Figure 6. Injury-inducible Drp1-deficient motor neurons affect mitochondrial and neuronal integrity during first 7 days after injury.

(A) The immunohistochemical staining of mitochondria using Cyt c antibody for control motor neurons and GFP antibody for injured motor neurons. High magnification of mitochondria at 3 days after injury is shown in insets. The area surrounded by a box is magnified in (C). (B) The percent ratio of GFP-positive cells with spherical and gigantic mitochondria after nerve injury.

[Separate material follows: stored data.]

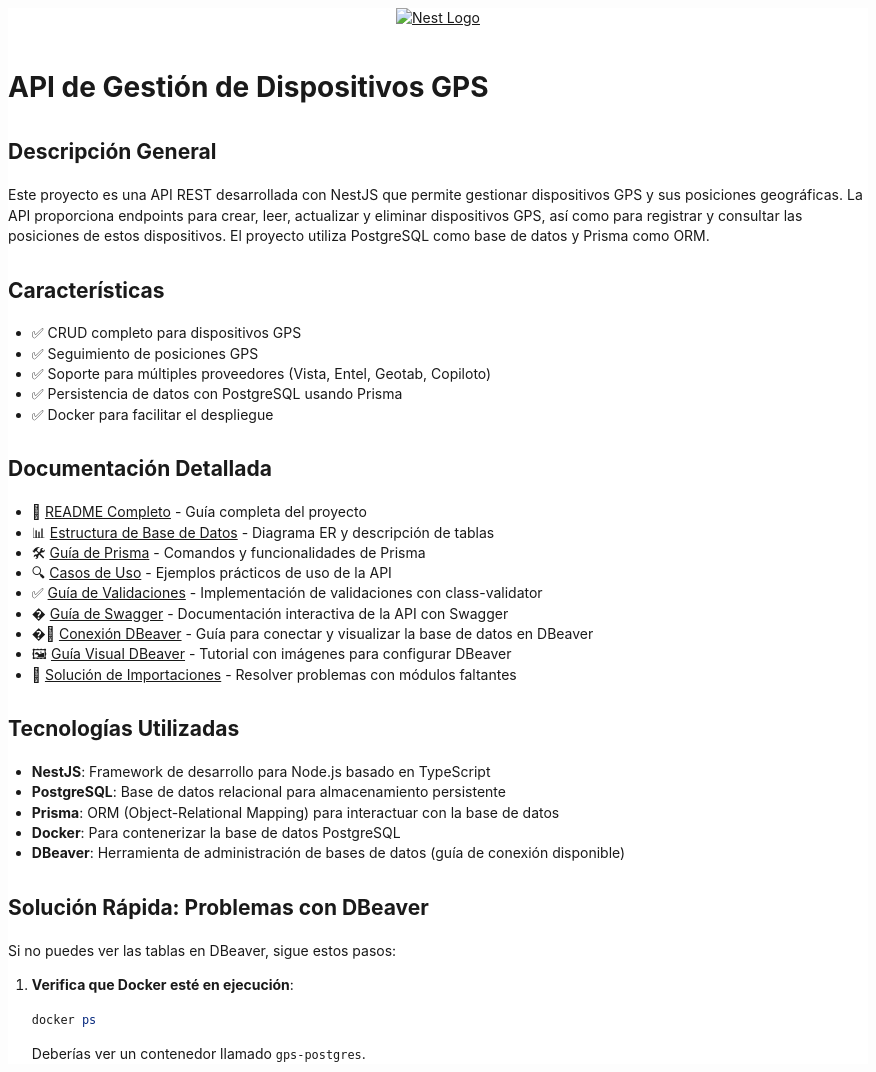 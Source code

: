 <p align="center">
  <a href="http://nestjs.com/" target="blank"><img src="https://nestjs.com/img/logo-small.svg" width="120" alt="Nest Logo" /></a>
</p>

# API de Gestión de Dispositivos GPS

## Descripción General

Este proyecto es una API REST desarrollada con NestJS que permite gestionar dispositivos GPS y sus posiciones geográficas. La API proporciona endpoints para crear, leer, actualizar y eliminar dispositivos GPS, así como para registrar y consultar las posiciones de estos dispositivos. El proyecto utiliza PostgreSQL como base de datos y Prisma como ORM.

## Características

- ✅ CRUD completo para dispositivos GPS
- ✅ Seguimiento de posiciones GPS
- ✅ Soporte para múltiples proveedores (Vista, Entel, Geotab, Copiloto)
- ✅ Persistencia de datos con PostgreSQL usando Prisma
- ✅ Docker para facilitar el despliegue

## Documentación Detallada

- 📘 [README Completo](README_COMPLETO.md) - Guía completa del proyecto
- 📊 [Estructura de Base de Datos](ESTRUCTURA_BD.md) - Diagrama ER y descripción de tablas
- 🛠️ [Guía de Prisma](GUIA_PRISMA.md) - Comandos y funcionalidades de Prisma
- 🔍 [Casos de Uso](CASOS_DE_USO.md) - Ejemplos prácticos de uso de la API
- ✅ [Guía de Validaciones](GUIA_VALIDACIONES.md) - Implementación de validaciones con class-validator
- � [Guía de Swagger](GUIA_SWAGGER.md) - Documentación interactiva de la API con Swagger
- �🔌 [Conexión DBeaver](CONEXION_DBEAVER.md) - Guía para conectar y visualizar la base de datos en DBeaver
- 🖼️ [Guía Visual DBeaver](GUIA_VISUAL_DBEAVER.md) - Tutorial con imágenes para configurar DBeaver
- 🔄 [Solución de Importaciones](SOLUCION_IMPORTACIONES.md) - Resolver problemas con módulos faltantes

## Tecnologías Utilizadas

- **NestJS**: Framework de desarrollo para Node.js basado en TypeScript
- **PostgreSQL**: Base de datos relacional para almacenamiento persistente
- **Prisma**: ORM (Object-Relational Mapping) para interactuar con la base de datos
- **Docker**: Para contenerizar la base de datos PostgreSQL
- **DBeaver**: Herramienta de administración de bases de datos (guía de conexión disponible)

## Solución Rápida: Problemas con DBeaver

Si no puedes ver las tablas en DBeaver, sigue estos pasos:

1. **Verifica que Docker esté en ejecución**:
   ```powershell
   docker ps
   ```
   Deberías ver un contenedor llamado `gps-postgres`.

Values are mean ± SEM (n = 4 mice for each group, *p < 0.001). (C) Electron micrograph of mitochondria in motor neurons of Atf3:BAC Tg and Drp1 CKO mice using x 12,000 (excluding injured side of Drp1 CKO) and x 8,000 (injured side of Drp1 CKO) objectives. (D) Immunohistochemical staining of Parkin and GFP in spinal motor neurons of Atf3:BAC Tg and Drp1 CKO mice at control, 3 d and 7 d after sciatic nerve injury. (E) Immunostaining of p62/SQSTM1 and GFP in injured spinal motor neurons at control, 7 d and 14 d after sciatic nerve injury. Asterisk denotes mitochondrion magnified in inset. (F) Immunostaining of CD11b and GFP in injured lumbar spinal cord at 3 d and 7 d after sciatic nerve injury. The area surrounded by a white box is magnified in lowest panel. (G) Relative area occupied by microglia in injured spinal cord. Total area of microglial cells in 150 μm² was quantified. Values are mean ± SEM (n = 4 mice for each group, *p < 0.001). 3 d, 7 d and 14 d; 3, 7 and 14 days after nerve injury respectively. BAC Tg; Atf3:BAC Tg mice, CKO; Drp1 conditional knockout mice, Scale bars, 5 μm in (A), 3 μm (A and E, inset), 1 μm in (C), 10 μm in (D,E) and 30 μm in (F).